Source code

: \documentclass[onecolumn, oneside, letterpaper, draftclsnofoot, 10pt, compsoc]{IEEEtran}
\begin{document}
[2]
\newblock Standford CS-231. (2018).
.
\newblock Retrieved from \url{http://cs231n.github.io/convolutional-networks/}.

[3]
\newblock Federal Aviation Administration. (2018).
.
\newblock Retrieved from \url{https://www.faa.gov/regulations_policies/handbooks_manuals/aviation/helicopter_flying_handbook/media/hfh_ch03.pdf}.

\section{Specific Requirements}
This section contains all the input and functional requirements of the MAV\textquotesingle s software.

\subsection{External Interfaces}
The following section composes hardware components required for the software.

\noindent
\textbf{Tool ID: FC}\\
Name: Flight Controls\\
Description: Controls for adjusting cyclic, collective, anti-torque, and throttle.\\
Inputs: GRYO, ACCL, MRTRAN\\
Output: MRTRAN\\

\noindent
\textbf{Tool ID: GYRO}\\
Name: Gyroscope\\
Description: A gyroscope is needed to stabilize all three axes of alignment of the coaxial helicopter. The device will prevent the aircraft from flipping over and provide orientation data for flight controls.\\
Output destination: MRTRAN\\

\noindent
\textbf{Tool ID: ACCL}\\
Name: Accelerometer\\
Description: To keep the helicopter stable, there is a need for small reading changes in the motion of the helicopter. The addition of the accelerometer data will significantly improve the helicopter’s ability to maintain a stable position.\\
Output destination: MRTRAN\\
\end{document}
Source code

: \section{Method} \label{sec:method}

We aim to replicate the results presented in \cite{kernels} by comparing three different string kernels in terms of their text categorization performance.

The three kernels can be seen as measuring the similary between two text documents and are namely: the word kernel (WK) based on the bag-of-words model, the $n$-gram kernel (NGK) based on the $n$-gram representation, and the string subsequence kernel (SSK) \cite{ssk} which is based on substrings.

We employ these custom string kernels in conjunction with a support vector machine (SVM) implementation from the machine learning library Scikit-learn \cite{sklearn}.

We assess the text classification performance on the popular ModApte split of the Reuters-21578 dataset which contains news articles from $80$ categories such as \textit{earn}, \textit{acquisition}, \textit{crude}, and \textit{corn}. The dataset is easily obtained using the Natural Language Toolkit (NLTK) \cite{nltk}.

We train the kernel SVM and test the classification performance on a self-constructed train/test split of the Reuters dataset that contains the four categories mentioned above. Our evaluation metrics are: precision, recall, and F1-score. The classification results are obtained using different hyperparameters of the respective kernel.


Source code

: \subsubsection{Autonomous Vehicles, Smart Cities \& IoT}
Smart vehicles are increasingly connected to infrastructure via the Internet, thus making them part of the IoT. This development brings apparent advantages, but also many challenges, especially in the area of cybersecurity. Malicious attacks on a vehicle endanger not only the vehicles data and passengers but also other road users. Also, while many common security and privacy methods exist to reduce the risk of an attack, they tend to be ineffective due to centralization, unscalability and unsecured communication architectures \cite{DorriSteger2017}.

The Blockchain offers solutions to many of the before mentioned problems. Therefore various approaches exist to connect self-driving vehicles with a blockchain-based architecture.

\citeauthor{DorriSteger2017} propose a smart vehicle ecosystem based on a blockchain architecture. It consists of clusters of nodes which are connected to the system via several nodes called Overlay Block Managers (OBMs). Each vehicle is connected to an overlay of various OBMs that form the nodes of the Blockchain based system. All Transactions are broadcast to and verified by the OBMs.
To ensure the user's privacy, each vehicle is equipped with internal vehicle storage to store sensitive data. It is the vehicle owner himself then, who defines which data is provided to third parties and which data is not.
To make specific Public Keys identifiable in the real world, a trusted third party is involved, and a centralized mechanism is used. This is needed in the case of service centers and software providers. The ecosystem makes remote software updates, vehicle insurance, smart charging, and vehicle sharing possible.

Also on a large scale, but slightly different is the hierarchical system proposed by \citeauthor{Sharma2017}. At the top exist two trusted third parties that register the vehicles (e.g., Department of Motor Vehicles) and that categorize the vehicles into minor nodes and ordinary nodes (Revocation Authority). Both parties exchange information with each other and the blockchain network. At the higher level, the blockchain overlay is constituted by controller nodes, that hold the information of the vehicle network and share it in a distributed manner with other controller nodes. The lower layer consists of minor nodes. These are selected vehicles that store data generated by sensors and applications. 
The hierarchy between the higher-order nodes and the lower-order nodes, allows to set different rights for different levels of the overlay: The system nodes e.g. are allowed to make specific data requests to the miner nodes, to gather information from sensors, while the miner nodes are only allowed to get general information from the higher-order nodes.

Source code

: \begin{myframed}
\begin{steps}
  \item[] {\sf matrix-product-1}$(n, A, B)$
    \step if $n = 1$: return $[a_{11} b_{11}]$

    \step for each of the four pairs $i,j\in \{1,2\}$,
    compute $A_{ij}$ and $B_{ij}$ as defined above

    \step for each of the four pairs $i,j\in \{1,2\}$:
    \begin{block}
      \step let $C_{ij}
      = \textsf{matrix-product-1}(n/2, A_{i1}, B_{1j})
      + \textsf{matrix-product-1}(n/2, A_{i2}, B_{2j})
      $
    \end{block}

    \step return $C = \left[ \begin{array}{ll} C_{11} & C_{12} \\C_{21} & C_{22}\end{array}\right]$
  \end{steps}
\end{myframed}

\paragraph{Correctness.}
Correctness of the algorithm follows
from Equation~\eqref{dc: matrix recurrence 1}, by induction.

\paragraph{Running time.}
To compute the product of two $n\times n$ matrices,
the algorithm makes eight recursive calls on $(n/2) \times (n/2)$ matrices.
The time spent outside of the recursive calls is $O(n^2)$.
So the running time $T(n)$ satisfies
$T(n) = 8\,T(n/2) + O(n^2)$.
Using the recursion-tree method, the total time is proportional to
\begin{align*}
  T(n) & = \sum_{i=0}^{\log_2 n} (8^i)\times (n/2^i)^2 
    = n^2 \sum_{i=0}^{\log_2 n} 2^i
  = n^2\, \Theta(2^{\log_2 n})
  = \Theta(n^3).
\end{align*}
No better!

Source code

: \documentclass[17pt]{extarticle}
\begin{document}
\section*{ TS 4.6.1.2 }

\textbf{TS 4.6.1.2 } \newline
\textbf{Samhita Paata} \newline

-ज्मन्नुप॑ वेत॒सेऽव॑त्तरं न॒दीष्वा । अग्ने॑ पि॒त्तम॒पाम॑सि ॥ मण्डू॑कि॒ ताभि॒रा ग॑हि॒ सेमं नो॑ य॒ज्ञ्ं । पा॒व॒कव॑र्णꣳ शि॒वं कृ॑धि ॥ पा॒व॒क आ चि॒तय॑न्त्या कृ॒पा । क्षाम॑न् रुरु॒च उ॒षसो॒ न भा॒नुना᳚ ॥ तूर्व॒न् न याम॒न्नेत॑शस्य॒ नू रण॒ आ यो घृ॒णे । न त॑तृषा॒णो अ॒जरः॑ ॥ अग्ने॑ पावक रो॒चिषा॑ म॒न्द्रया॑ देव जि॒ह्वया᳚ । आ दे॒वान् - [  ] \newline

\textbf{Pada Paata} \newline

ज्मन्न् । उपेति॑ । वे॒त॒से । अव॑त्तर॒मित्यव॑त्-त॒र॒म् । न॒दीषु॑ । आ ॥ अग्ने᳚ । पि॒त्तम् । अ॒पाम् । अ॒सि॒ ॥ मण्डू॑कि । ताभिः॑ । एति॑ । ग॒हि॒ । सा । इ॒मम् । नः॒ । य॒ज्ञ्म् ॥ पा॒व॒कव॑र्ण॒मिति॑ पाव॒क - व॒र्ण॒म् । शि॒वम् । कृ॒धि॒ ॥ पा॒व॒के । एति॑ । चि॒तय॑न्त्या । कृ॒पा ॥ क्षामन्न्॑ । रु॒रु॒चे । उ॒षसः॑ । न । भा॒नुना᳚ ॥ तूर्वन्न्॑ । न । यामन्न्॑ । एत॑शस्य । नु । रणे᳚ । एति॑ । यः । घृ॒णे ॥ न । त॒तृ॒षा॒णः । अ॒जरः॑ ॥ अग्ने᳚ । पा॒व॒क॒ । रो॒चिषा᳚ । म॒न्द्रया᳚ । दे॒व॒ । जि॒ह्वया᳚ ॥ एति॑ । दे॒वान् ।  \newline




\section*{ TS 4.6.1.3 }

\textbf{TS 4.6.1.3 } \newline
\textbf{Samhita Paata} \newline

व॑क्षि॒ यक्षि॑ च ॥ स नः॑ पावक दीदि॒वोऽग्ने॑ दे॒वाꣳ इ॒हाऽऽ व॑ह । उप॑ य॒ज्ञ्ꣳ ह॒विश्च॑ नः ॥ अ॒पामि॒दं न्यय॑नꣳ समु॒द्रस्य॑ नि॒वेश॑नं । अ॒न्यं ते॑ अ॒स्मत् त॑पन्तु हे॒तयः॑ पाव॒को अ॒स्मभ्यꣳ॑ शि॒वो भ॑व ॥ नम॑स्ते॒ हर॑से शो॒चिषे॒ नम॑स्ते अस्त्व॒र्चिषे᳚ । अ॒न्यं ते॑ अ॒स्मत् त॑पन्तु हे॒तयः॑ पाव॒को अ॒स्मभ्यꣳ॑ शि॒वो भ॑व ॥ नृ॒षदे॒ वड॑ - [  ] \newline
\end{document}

______________________________

WHAT YOU HAVE TO DO.
Look through the material above and pick out each line holding the word "calls".

SOLUTION FOR THIS EXERCISE.
the algorithm makes eight recursive calls on $(n/2) \times (n/2)$ matrices.
The time spent outside of the recursive calls is $O(n^2)$.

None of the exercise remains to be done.